-- Given information follows --

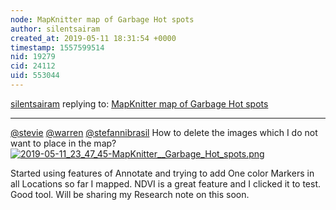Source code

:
 ```yaml
---
node: MapKnitter map of Garbage Hot spots 
author: silentsairam
created_at: 2019-05-11 18:31:54 +0000
timestamp: 1557599514
nid: 19279
cid: 24112
uid: 553044
---
```




[silentsairam](../profile/silentsairam) replying to: [MapKnitter map of Garbage Hot spots ](../notes/silentsairam/05-09-2019/mapknitter-map-of-garbage-hot-spots)

----
 [@stevie](/profile/stevie) [@warren](/profile/warren) [@stefannibrasil](/profile/stefannibrasil) 
How to delete the images which I do not want to place in the map?
[![2019-05-11_23_47_45-MapKnitter__Garbage_Hot_spots.png](/i/31880)](/i/31880?s=o)

Started using features of Annotate and trying to add One color Markers in all Locations so far I mapped.
NDVI is a great feature and I clicked it to test. Good tool.
Will be sharing my Research note on this soon.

-- Given information concluded --

Work to be completed - Number of lines containing "profile" in the material above: give that number alone.

Task result - 2